• Task data:
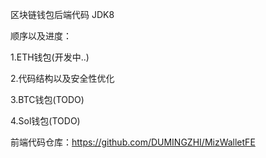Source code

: 区块链钱包后端代码
JDK8

顺序以及进度：

1.ETH钱包(开发中..)

2.代码结构以及安全性优化

3.BTC钱包(TODO)

4.Sol钱包(TODO)

前端代码仓库：https://github.com/DUMINGZHI/MizWalletFE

• Exercise goal: For this exercise, write out the listing verbatim and leave every image out.

• Your response:
Source code

: 区块链钱包后端代码
JDK8

顺序以及进度：

1.ETH钱包(开发中..)

2.代码结构以及安全性优化

3.BTC钱包(TODO)

4.Sol钱包(TODO)

前端代码仓库：https://github.com/DUMINGZHI/MizWalletFE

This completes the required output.